APA RASANYA TERTOLAK? (Bukan hanya soal cinta)
Aku sedang menikmati hobi yang belakangan mulai kugeluti. Aku termenung di keramaian. Tidak ada hal atau kejadian yang melintas di kepala, hanya perasaan tidak berguna dan tidak diterima oleh siapapun. Walau dalam keadaan melamun, kegiatan sekitar masih terlintas dengan jelas.
“Raiya, he Raiya!” Delima menyodorkan air mineral dalam
kemasan botol.
“Makasih.” Aku sama sekali tidak terkejut, kehadirannya
pun kusadari dengan jelas.
Sedang
ingin sedikit bicara, mengurangi respons pada sekitar dan lebih memilih menikmati
diri sendiri. Dengan gerakan tidak semangat dan penuh kemalasan, kuteguk air
demi membasahi tenggorokan yang sedari tadi tidak kuperhatikan kebutuhannya.
Delima mengambil posisi duduk yang sejajar.
“Rai,
kamu ada masalah?” tanyanya sedikit ragu-ragu. Ia juga terlihat takut salah
kata.
“Tidak.
Memangnya terlihat begitu?” Kubalas dengan senyuman, semoga ia mampu
kuyakinkan.
“Kamu
bohong. Semua begitu jelas di matamu.” Ia kembali meneguk minuman. Barangkali agar
suasana tidak canggung.
Aku
tidak begitu dekat dengan Delima. Hanya saja ada hal penting yang membuat kami
harus bersama. Aku tidak ingin menolak, hanya berharap bisa sibuk di tengah
menurunnya semangat.
“Ah
begitu ya,” jawabku dengan singkat.
“Raii_”
Delima memanggil dengan suara lirih. Aku melempar senyum sembari menatapnya.

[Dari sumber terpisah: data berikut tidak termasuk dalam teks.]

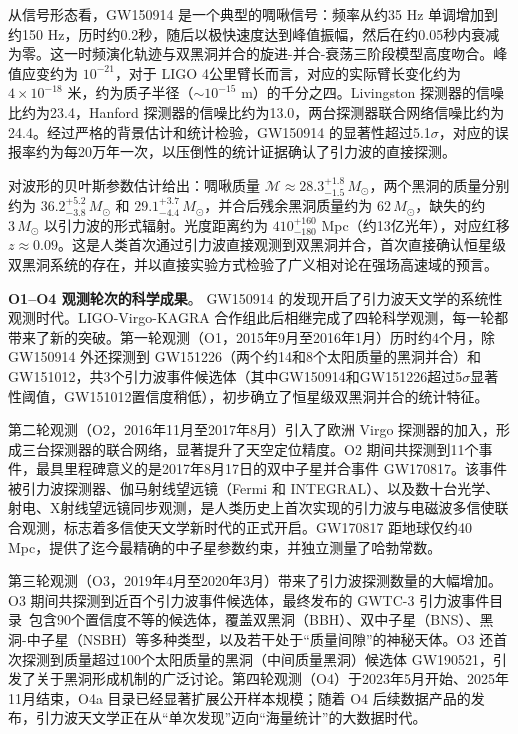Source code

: 从信号形态看，GW150914 是一个典型的啁啾信号：频率从约35 Hz 单调增加到约150 Hz，历时约0.2秒，随后以极快速度达到峰值振幅，然后在约0.05秒内衰减为零。这一时频演化轨迹与双黑洞并合的旋进-并合-衰荡三阶段模型高度吻合。峰值应变约为 $10^{-21}$，对于 LIGO 4公里臂长而言，对应的实际臂长变化约为 $4\times10^{-18}$ 米，约为质子半径（$\sim 10^{-15}$ m）的千分之四。Livingston 探测器的信噪比约为23.4，Hanford 探测器的信噪比约为13.0，两台探测器联合网络信噪比约为24.4。经过严格的背景估计和统计检验，GW150914 的显著性超过5.1$\sigma$，对应的误报率约为每20万年一次，以压倒性的统计证据确认了引力波的直接探测。

对波形的贝叶斯参数估计给出：啁啾质量 $\mathcal{M} \approx 28.3^{+1.8}_{-1.5}\,M_\odot$，两个黑洞的质量分别约为 $36.2^{+5.2}_{-3.8}\,M_\odot$ 和 $29.1^{+3.7}_{-4.4}\,M_\odot$，并合后残余黑洞质量约为 $62\,M_\odot$，缺失的约 $3\,M_\odot$ 以引力波的形式辐射。光度距离约为 $410^{+160}_{-180}$ Mpc（约13亿光年），对应红移 $z\approx0.09$。这是人类首次通过引力波直接观测到双黑洞并合，首次直接确认恒星级双黑洞系统的存在，并以直接实验方式检验了广义相对论在强场高速域的预言。

\textbf{O1--O4 观测轮次的科学成果}。
GW150914 的发现开启了引力波天文学的系统性观测时代。LIGO-Virgo-KAGRA 合作组此后相继完成了四轮科学观测，每一轮都带来了新的突破。第一轮观测（O1，2015年9月至2016年1月）历时约4个月，除 GW150914 外还探测到 GW151226（两个约14和8个太阳质量的黑洞并合）和 GW151012，共3个引力波事件候选体（其中GW150914和GW151226超过5$\sigma$显著性阈值，GW151012置信度稍低），初步确立了恒星级双黑洞并合的统计特征。

第二轮观测（O2，2016年11月至2017年8月）引入了欧洲 Virgo 探测器的加入，形成三台探测器的联合网络，显著提升了天空定位精度。O2 期间共探测到11个事件，最具里程碑意义的是2017年8月17日的双中子星并合事件 GW170817。该事件被引力波探测器、伽马射线望远镜（Fermi 和 INTEGRAL）、以及数十台光学、射电、X射线望远镜同步观测，是人类历史上首次实现的引力波与电磁波多信使联合观测，标志着多信使天文学新时代的正式开启。GW170817 距地球仅约40 Mpc，提供了迄今最精确的中子星参数约束，并独立测量了哈勃常数。

第三轮观测（O3，2019年4月至2020年3月）带来了引力波探测数量的大幅增加。O3 期间共探测到近百个引力波事件候选体，最终发布的 GWTC-3 引力波事件目录~\cite{Abbott2021GWTC3}包含90个置信度不等的候选体，覆盖双黑洞（BBH）、双中子星（BNS）、黑洞-中子星（NSBH）等多种类型，以及若干处于“质量间隙”的神秘天体。O3 还首次探测到质量超过100个太阳质量的黑洞（中间质量黑洞）候选体 GW190521，引发了关于黑洞形成机制的广泛讨论。第四轮观测（O4）于2023年5月开始、2025年11月结束，O4a 目录已经显著扩展公开样本规模；随着 O4 后续数据产品的发布，引力波天文学正在从“单次发现”迈向“海量统计”的大数据时代。

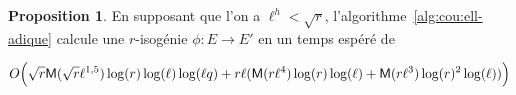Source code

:\documentclass[10pt,a4paper]{book}
\theoremstyle{plain}
\theoremstyle{definition}
\theoremstyle{definition}
\theoremstyle{definition}
\theoremstyle{definition}
\newtheorem{prop}[thm]{Proposition}
\theoremstyle{definition}
\theoremstyle{remark}
\theoremstyle{remark}
\theoremstyle{definition}
\begin{document}
\begin{prop}
  \label{pro:full-complexity}
  En supposant que l'on a $\ell^h<\sqrt{r}$, 
  l'algorithme~\ref{alg:cou:ell-adique} calcule une $r$-isogénie 
  ${\phi:E \rightarrow E'}$ en un temps espéré de 
 
 \[
O\Bigl(\sqrt{r}\mathsf{M}(\sqrt{r}\ell^{1,5})\log(r)\log(\ell)\log(\ell q) + r \ell ( \mathsf{M}(r \ell^4) \log(r) \log(\ell) + \mathsf{M}(r \ell^3) \log(r)^2 \log(\ell) )  \Bigr)
 \]
\end{prop}
\end{document}
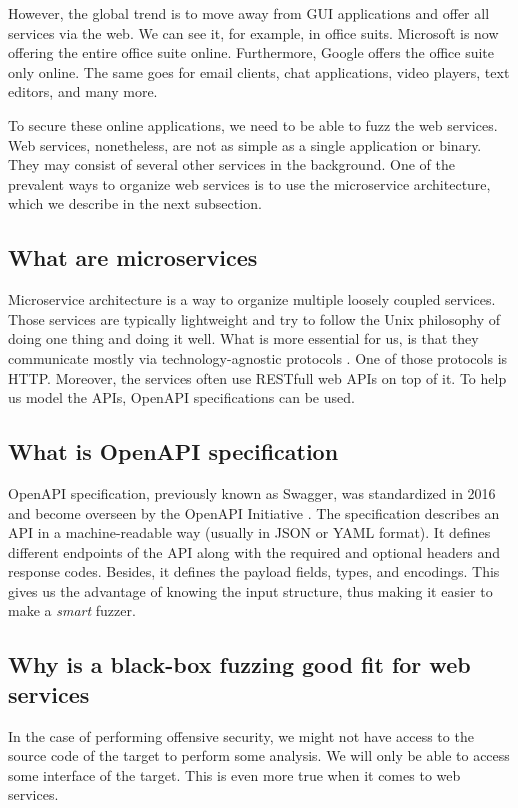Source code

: However, the global trend is to move away from GUI applications and offer all services via the web. We can see it, for example, in office suits. Microsoft is now offering the entire office suite online. Furthermore, Google offers the office suite only online. The same goes for email clients, chat applications, video players, text editors, and many more.

To secure these online applications, we need to be able to fuzz the web services. Web services, nonetheless, are not as simple as a single application or binary. They may consist of several other services in the background. One of the prevalent ways to organize web services is to use the microservice architecture, which we describe in the next subsection.

\subsection{What are microservices}
Microservice architecture is a way to organize multiple loosely coupled services. Those services are typically lightweight and try to follow the Unix philosophy of doing one thing and doing it well. What is more essential for us, is that they communicate mostly via technology-agnostic protocols \cite{nadareishvili2016microservice}. One of those protocols is HTTP. Moreover, the services often use RESTfull web APIs on top of it. To help us model the APIs, OpenAPI specifications can be used.

\subsection{What is OpenAPI specification}
OpenAPI specification, previously known as Swagger, was standardized in 2016 and become overseen by the OpenAPI Initiative \cite{openapi2020main}. The specification describes an API in a machine-readable way (usually in JSON or YAML format). It defines different endpoints of the API along with the required and optional headers and response codes. Besides, it defines the payload fields, types, and encodings. This gives us the advantage of knowing the input structure, thus making it easier to make a \emph{smart} fuzzer.

\subsection{Why is a black-box fuzzing good fit for web services}
In the case of performing offensive security, we might not have access to the source code of the target to perform some analysis. We will only be able to access some interface of the target. This is even more true when it comes to web services.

Aku tahu ia masih punya kalimat untuk dilemparkan, tapi sepertinya ia tak punya
daya.
“Tampaknya
hujan akan turun. Ayo pulang!” Aku menarik tangan Delima untuk pergi.
Perempuan
yang sedang kugandeng benar. Aku sedang ada masalah, lebih tepatnya sedang
tidak baik-baik saja. Aku hambar, perasaan serasa memudar dan sebuah kenyataan
telah membuatku sadar. Tidak ada yang benar-benar menginginkanku, semua hanya
karena butuh dan ada pula sekadar telanjur melibatkan. Keluarga? Aku sering
terlibat cekco dengan mereka, anggota di dalamnya juga tidak pernah benar-benar
mengharapkanku. Kalau boleh jujur mereka tidak menyukai kehadiranku.
Teman
atau sahabat? Mereka tertawa kala kami sedang bersama, tapi saat aku tak ada,
semua berjalan sebagaimana mestinya. Mereka tidak bertanya, mereka tidak
terlalu peduli dan mungkin mereka senang tanpa kehadiranku. Bahkan ada seorang
yang terang-terangan menjatuhkanku.
Kekasih?
Ia adalah sosok yang paling menyakitkan. Entah sadar atau tidak, ia tidak lagi
memperlakukanku sebagai orang spesial. Jika aku marah, alih-alih membujuk, ia
malah pergi. Aku melihat ia begitu senang memakai barang dari orang lain, tapi
yang kuberikan hanya diabaikan. Bila kuingatkan, ia menjawab tidak terlalu
nyaman. Aku bertanya mengapa yang orang lain berikan mampu membuatnya nyaman?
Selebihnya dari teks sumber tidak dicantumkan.